A federal appeals court has ruled that Texas can require app store operators to verify users’ ages and obtain parental consent before minors can download applications, a decision with significant implications for the state’s growing digital economy and the major tech platforms that operate within it.
The ruling, handed down in late May, allows Texas to enforce a law that mandates age verification at the app store level — putting the compliance burden on companies like Apple and Google rather than individual app developers. The Texas Tribune reported that the policy change was announced the same week the Department of Public Safety removed the Spanish language option for commercial driver’s license tests, aligning with federal guidance.
What the Law Requires
The Texas statute requires app store operators to confirm a user’s age before allowing downloads and to seek parental consent for users under 18. The approach differs from laws in other states that place verification requirements on individual app makers, shifting the regulatory burden upstream to the platform level.
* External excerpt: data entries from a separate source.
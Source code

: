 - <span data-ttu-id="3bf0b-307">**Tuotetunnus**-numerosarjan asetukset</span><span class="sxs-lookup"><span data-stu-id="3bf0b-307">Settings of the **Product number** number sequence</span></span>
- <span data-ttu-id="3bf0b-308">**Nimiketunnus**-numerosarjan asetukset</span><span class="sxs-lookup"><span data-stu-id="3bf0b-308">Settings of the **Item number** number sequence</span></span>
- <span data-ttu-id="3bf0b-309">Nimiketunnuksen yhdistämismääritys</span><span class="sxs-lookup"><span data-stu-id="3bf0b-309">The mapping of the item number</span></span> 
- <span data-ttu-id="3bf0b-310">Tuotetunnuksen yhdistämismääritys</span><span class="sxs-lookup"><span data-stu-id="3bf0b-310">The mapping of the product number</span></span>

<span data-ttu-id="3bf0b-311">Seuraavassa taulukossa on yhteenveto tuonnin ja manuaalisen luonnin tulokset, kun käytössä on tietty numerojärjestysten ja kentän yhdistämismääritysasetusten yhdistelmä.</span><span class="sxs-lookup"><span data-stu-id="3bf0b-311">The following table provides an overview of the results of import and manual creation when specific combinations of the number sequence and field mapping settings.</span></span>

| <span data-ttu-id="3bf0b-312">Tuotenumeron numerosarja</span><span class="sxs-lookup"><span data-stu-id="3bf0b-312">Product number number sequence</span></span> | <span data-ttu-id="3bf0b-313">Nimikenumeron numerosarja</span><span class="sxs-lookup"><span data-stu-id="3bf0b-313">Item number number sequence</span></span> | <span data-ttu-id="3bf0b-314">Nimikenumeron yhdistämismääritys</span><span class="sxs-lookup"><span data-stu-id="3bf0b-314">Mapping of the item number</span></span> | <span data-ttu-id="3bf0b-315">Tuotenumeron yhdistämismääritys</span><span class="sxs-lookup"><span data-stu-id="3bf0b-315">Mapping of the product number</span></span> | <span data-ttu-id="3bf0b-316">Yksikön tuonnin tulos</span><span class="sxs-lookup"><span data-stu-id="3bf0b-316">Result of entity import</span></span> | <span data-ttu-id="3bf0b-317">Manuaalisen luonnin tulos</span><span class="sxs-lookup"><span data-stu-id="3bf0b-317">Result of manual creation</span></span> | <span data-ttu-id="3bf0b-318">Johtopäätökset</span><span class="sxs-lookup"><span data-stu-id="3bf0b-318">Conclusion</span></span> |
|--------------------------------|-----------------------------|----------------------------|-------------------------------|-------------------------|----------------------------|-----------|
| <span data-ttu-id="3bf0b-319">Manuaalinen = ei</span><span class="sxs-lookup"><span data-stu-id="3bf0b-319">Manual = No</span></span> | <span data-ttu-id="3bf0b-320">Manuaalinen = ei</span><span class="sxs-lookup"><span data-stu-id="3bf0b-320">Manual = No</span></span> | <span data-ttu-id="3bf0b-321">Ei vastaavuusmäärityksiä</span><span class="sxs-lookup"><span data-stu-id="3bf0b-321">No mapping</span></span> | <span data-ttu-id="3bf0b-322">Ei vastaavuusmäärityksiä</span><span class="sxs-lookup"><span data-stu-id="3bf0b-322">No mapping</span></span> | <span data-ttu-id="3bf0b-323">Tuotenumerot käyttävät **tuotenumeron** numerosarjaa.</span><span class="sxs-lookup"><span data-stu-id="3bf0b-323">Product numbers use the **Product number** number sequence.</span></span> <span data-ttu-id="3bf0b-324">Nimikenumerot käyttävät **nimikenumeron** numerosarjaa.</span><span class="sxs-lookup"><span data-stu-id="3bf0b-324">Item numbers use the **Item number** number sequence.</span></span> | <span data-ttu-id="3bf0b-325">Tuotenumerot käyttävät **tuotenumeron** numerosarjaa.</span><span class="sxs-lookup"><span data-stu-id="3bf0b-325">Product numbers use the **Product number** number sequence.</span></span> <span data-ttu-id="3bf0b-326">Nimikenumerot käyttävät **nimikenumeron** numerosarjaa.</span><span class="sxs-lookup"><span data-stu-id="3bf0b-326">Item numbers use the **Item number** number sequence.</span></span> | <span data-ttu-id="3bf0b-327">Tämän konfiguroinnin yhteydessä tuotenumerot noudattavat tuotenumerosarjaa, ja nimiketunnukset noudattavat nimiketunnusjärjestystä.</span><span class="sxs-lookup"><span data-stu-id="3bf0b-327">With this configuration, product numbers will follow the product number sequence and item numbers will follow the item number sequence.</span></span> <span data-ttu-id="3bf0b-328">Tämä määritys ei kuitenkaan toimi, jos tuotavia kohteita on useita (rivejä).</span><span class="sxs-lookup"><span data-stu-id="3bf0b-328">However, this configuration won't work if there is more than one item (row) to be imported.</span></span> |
Supporters of the law argue that app store-level verification is more effective because it creates a single compliance point rather than requiring thousands of individual app developers to build their own verification systems. Critics, including major tech industry groups, say the requirements raise privacy concerns and could limit access to legitimate services.
Business Impact
For Houston’s tech sector, the ruling creates both compliance costs and competitive considerations. Companies that develop mobile applications for the Texas market will need to account for the state’s framework, which could influence product design and user onboarding processes.
The decision also signals that Texas is willing to take an aggressive regulatory stance on digital platforms — a notable shift for a state that has traditionally positioned itself as business-friendly. With Texas Attorney General enforcement power behind the law, compliance timelines are expected to accelerate.
Other states are watching the Texas approach closely. If the model holds up to further legal challenges, app store age verification could become a national standard — something that would reshape the economics of mobile app distribution and potentially benefit compliance-focused startups that can offer verification services at scale.